Tag Archives: Relationships

Bridge to understanding

Reaching Our Potential of Compassion

I may be one of those people, when you see one of my posts on serious topics, you quickly ignore, or wish, I should keep my opinions to myself. That’s understandable and perhaps I am cringe worthy at times. I hope this isn’t one of those times.

Recent private conversations with other people, cause me to suggest this is still a topic requiring open discussion or at the very least, thoughtful reflection.

Humans are complicated in many ways, but there are some basic requirements which all need in order to stay healthy. I’m primarily referring to emotional and mental health. I’m not a licensed professional or a person with advanced degrees in human psychology. I’m just someone who cares about other people, even those who live different than myself.

Each of us has a basic need to be cared for and loved. Try as you might, no one stays totally emotionally healthy without social contact and some form of reassuring interaction. Some people substitute animals for this support, but there’s still more to be found with other people. That’s also a challenge, because associations with some people are toxic.

As we go through a process of physical maturity, and our minds and bodies react to hormones as well as our thoughts, some things become automatic. One of these are sexual attractions. Out of this physical attraction, human bonds are formed, but here’s where it’s not necessarily going to be predictable, or set in a pattern which many of us think is the only way it should be.

I’ve learned through observation, not always my own experience, but through the lives of others, an empathy for people who think and act different from myself. In the case of physical attraction, I fall into the socially predominant, opposite sex attraction. It started without me thinking, analyzing, or consciously deciding that I liked the physical appearance and voices of women over men. Without going into detail, those are early awkward years for most of us.

Here’s where it gets difficult to understand for those who only have opposite sexual attraction. It’s challenging to recall or realize our gender attractions were not something we woke up with and deliberately decided on.
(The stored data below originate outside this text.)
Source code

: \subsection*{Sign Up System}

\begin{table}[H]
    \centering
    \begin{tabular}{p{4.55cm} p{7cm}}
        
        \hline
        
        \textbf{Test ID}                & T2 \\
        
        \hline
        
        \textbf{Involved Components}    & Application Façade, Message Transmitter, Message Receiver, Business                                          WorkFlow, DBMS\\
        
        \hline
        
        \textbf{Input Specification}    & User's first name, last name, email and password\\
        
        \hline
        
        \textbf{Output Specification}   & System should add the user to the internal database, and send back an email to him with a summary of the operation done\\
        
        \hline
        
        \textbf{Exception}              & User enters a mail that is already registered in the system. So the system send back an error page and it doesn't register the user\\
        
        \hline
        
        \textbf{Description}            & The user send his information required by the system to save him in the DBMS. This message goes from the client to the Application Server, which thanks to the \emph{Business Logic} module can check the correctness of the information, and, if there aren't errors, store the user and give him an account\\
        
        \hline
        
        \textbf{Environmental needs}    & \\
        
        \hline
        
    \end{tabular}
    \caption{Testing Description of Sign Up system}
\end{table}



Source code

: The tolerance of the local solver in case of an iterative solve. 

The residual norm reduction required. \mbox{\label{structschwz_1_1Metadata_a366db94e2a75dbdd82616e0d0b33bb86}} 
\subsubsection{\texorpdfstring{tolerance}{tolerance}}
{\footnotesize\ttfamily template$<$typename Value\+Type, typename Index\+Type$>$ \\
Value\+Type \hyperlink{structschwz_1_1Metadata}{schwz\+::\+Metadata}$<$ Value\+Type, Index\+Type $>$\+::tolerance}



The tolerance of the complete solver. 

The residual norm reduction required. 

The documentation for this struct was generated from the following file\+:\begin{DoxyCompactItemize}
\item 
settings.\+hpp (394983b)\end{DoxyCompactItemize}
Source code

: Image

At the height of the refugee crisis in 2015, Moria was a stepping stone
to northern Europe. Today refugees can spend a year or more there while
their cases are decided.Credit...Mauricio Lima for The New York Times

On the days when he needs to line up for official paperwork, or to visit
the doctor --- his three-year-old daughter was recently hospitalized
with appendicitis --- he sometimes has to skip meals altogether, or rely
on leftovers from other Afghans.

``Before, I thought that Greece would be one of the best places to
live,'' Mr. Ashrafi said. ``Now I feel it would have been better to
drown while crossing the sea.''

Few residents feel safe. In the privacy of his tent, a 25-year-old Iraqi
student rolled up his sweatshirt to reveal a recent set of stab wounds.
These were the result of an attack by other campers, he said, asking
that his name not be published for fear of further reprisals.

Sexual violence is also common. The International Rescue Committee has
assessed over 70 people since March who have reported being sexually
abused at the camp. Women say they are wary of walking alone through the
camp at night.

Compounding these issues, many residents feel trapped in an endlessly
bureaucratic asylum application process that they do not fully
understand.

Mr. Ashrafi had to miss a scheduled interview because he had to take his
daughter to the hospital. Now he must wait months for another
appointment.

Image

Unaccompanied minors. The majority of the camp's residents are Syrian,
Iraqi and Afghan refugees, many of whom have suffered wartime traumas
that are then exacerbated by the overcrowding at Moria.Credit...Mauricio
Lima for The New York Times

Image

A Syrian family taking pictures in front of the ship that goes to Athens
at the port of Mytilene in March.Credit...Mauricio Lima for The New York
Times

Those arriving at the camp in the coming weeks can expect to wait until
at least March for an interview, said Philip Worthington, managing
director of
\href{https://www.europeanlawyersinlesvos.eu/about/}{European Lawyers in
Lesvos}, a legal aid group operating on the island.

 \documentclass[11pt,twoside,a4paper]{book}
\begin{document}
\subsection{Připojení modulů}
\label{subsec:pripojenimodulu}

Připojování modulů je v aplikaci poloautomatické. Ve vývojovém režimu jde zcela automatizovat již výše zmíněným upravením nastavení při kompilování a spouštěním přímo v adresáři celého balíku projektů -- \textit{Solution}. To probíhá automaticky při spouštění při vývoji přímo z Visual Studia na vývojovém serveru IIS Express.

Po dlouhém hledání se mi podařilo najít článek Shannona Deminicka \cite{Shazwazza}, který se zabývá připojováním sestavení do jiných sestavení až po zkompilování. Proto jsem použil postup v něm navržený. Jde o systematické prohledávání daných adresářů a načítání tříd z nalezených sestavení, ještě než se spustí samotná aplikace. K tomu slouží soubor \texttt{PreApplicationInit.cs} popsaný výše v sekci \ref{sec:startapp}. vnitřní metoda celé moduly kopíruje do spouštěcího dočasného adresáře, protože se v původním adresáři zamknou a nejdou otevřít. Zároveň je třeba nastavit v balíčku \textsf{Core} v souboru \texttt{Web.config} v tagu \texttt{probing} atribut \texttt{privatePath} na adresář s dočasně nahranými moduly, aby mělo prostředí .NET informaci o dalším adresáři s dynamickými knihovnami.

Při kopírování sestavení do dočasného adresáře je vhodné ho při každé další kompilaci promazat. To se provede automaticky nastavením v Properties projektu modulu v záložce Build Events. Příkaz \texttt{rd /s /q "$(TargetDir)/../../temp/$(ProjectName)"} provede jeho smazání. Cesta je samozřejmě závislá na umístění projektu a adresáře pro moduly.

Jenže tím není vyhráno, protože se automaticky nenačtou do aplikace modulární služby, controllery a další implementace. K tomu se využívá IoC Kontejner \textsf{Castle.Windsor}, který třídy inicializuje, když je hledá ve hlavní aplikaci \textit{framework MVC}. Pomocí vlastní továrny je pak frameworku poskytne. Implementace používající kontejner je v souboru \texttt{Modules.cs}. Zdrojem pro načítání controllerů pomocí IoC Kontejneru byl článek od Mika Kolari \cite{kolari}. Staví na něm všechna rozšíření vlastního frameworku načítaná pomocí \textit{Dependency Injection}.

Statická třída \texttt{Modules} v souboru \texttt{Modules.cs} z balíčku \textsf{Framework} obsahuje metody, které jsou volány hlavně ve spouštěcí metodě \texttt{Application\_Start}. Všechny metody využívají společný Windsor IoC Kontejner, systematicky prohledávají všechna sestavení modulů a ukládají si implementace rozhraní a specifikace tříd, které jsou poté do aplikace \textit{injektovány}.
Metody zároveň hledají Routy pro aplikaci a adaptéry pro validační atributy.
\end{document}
When you meet someone, or know a family member, who has same sex attractions, think about your own experience, because this isn’t really something we choose. It’s not like going to buy a new vehicle and say, I can only drive a red car.

Here’s where it gets tougher for many of us, because we start down a path which says, you can only think like me, or you’re abnormal, freakish, or defective.

If you’re religious, you may think the person is sinful. This becomes a huge problem for many families that want to impose their life patterns on everyone within their care. Yes, I’ve heard the expression, “you can love the sinner, but not the sin”. When it’s part of our sexuality, that’s when “world’s collide”. If it becomes your mission to change someone who’s homosexual to heterosexual, you’re missing an entire fundamental of human need vs. Human decision.

You or I didn’t flip a switch and say, today I’m going to become heterosexual. Neither does someone with same sex attraction. It’s not something you can change like clothing, houses, or the brain, through prayer, scolding, chastising, shaming, or some other form of guilt burden. We don’t choose who or why or how sexuality works. It’s independent from these kinds of machinations.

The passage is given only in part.